Пулькин был уже на вокзале и ожидал Лесняка. Он успел побывать у военного коменданта, узнал, что их могут посадить на поезд, идущий до Иркутска. Мещеряков к условленному сроку не прибыл, и ожидать его было рискованно — поезд мог уйти.
Хлопцы оформили проездные документы и вместе с провожающими подошли к своему вагону.
Лесняки начали прощаться.
— Ну, счастья тебе, Мишко, — сказал Василь. — Хотя бы японцы сидели там тихо. Сейчас они вроде бы не должны лезть на рожон, а впрочем…
— Если заварится каша, я отплачу самураям за твою кровь, будь уверен, — ответил Михайло. Заметив, что его бравада не очень пришлась по вкусу брату, поторопился перевести разговор на другое: — Заметь, Вася, я все время иду по твоим следам. Ты в Павлополь, я — за тобой, ты в Челябинск — и я сюда, теперь и на Дальнем в твоих местах побываю.

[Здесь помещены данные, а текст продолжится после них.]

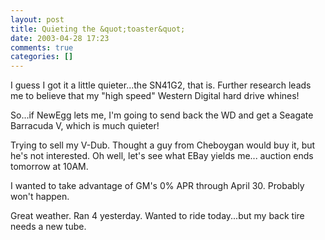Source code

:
 ```yaml
---
layout: post
title: Quieting the &quot;toaster&quot;
date: 2003-04-28 17:23
comments: true
categories: []
---
```

I guess I got it a little quieter...the SN41G2, that is. Further research leads me to believe that my "high speed" Western Digital hard drive whines!

So...if NewEgg lets me, I'm going to send back the WD and get a Seagate Barracuda V, which is much quieter!

Trying to sell my V-Dub. Thought a guy from Cheboygan would buy it, but he's not interested. Oh well, let's see what EBay yields me... auction ends tomorrow at 10AM.

I wanted to take advantage of GM's 0% APR through April 30. Probably won't happen.

Great weather. Ran 4 yesterday. Wanted to ride today...but my back tire needs a new tube.
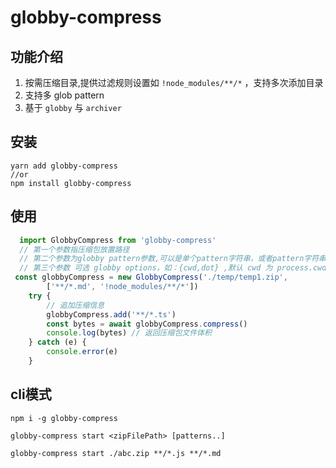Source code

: # globby-compress

## 功能介绍
1. 按需压缩目录,提供过滤规则设置如 `!node_modules/**/*` ，支持多次添加目录
2. 支持多 glob pattern
3. 基于 `globby` 与 `archiver`

## 安装
```
yarn add globby-compress 
//or 
npm install globby-compress 
```

## 使用   
```ts
  import GlobbyCompress from 'globby-compress'
  // 第一个参数指压缩包放置路径
  // 第二个参数为globby pattern参数,可以是单个pattern字符串，或者pattern字符串数组 ["**/*.js"]
  // 第三个参数 可选 globby options，如：{cwd,dot} ,默认 cwd 为 process.cwd()
 const globbyCompress = new GlobbyCompress('./temp/temp1.zip',
        ['**/*.md', '!node_modules/**/*'])
    try {
        // 追加压缩信息
        globbyCompress.add('**/*.ts')
        const bytes = await globbyCompress.compress()
        console.log(bytes) // 返回压缩包文件体积
    } catch (e) {
        console.error(e)
    }  
```

## cli模式
```
npm i -g globby-compress 

globby-compress start <zipFilePath> [patterns..]

globby-compress start ./abc.zip **/*.js **/*.md
```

— Дай боже, чтоб и в дальнейшем наши пути не расходились.
Семья Лесняков и родня Пулькина стояли на перроне до отхода поезда. Галина изредка утирала платочком глаза, а Василь, в приношенной стеганке, какой-то ссутулившийся, смущенно улыбался, то и дело помахивая серой кепкой.
Поезд тронулся, и Михайло сквозь слезы, как сквозь туман, печально смотрел на брата и невестку.
«Приведется ли нам встретиться? И когда это будет?» — подумал он, отходя от окна.
XIV
В вагоне полутемно: в обоих концах его над дверями светятся в плафонах низенькие стеариновые свечи. Слышится приглушенный говор.
Среди комсостава подавляющее большинство — армейские командиры.
Пулькин быстро перезнакомился с соседями по купе, успел побеседовать с ними, затем подошел к стоявшему у окна Михайлу и улыбаясь сказал:
— Ну, теперь мы едем как боги! С комфортом. Не то что в пульмане. Можно там, на верхних нарах, шинельку подстелить и задавать храповицкого. Я сейчас так и сделаю.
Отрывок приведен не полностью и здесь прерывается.